Exercise requirements - One part of the entries below is wanted: the lines from the one containing "9. Print out" through the one containing "##Setting Up A Wallet". Write those out exactly and nothing else.

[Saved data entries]
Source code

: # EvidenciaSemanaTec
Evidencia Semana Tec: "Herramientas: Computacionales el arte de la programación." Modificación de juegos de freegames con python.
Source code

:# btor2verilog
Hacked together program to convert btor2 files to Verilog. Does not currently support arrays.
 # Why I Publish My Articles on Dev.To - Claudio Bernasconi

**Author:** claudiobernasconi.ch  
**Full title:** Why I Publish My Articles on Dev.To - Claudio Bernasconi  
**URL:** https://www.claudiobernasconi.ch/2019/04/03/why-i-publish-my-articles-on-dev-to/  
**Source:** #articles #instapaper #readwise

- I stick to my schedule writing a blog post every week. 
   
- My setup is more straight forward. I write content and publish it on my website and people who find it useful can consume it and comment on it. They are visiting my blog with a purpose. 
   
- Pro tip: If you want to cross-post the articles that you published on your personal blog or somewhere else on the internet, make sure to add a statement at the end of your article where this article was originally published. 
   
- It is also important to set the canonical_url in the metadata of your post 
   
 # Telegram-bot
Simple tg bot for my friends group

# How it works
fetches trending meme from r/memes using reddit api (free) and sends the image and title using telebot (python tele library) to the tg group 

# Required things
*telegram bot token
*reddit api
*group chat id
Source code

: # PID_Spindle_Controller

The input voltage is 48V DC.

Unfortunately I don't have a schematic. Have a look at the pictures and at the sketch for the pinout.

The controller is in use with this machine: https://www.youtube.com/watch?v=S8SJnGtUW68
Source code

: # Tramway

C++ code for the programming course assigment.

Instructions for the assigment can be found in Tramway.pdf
--
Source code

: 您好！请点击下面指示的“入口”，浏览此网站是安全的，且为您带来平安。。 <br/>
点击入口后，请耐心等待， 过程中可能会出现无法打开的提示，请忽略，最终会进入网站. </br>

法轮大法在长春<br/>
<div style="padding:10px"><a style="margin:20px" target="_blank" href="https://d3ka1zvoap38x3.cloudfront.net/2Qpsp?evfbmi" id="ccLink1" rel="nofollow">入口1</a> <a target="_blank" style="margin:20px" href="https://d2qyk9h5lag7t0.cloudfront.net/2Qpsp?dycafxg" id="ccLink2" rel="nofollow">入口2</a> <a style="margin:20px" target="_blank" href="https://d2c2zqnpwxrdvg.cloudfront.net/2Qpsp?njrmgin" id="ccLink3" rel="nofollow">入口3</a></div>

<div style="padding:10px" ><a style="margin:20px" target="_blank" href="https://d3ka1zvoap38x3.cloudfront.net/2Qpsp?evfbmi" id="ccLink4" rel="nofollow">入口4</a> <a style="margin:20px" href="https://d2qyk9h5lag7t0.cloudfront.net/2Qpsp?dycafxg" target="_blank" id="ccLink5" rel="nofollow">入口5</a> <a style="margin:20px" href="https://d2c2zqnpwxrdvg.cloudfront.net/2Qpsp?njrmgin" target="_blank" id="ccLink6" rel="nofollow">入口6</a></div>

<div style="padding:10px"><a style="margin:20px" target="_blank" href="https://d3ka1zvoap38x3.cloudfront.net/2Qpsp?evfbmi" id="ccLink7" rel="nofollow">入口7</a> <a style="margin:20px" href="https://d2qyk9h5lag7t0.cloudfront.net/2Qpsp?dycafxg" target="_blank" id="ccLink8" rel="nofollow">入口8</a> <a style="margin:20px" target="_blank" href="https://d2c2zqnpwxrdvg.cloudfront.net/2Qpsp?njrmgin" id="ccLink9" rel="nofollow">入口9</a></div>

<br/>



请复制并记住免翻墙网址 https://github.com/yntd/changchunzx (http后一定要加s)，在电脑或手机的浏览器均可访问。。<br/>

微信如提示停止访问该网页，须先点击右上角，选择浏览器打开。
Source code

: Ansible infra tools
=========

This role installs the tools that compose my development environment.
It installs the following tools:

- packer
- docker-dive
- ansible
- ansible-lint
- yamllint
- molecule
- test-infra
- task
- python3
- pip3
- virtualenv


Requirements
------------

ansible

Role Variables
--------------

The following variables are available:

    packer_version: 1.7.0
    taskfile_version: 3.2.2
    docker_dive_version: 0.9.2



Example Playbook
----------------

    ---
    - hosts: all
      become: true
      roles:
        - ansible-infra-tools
==
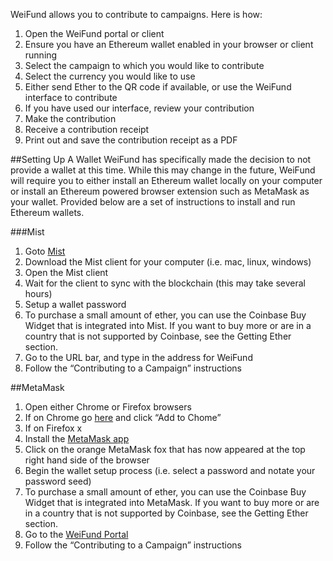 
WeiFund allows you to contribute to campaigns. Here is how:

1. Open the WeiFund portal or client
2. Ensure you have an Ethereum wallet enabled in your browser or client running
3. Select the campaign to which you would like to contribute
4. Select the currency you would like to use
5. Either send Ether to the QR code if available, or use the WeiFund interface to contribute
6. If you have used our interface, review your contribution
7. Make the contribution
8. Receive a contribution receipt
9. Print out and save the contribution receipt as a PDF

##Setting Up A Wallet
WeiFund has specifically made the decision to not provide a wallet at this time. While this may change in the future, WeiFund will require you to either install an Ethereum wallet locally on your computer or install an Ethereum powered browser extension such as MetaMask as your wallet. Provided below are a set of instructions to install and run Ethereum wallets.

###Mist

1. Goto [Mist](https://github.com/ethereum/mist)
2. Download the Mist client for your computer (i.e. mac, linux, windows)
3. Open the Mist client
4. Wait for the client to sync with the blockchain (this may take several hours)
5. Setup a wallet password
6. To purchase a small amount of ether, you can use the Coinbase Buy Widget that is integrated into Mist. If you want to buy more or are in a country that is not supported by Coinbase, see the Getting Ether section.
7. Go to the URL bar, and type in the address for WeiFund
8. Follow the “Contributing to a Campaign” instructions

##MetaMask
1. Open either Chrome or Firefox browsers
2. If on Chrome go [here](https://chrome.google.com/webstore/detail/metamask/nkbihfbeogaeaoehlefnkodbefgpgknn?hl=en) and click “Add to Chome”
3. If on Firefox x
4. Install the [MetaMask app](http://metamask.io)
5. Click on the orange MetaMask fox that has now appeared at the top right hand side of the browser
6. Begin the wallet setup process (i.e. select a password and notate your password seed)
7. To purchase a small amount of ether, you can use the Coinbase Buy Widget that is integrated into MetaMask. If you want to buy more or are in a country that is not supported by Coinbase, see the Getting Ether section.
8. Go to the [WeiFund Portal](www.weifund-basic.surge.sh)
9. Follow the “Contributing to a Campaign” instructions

Solved problem -
9. Print out and save the contribution receipt as a PDF

##Setting Up A Wallet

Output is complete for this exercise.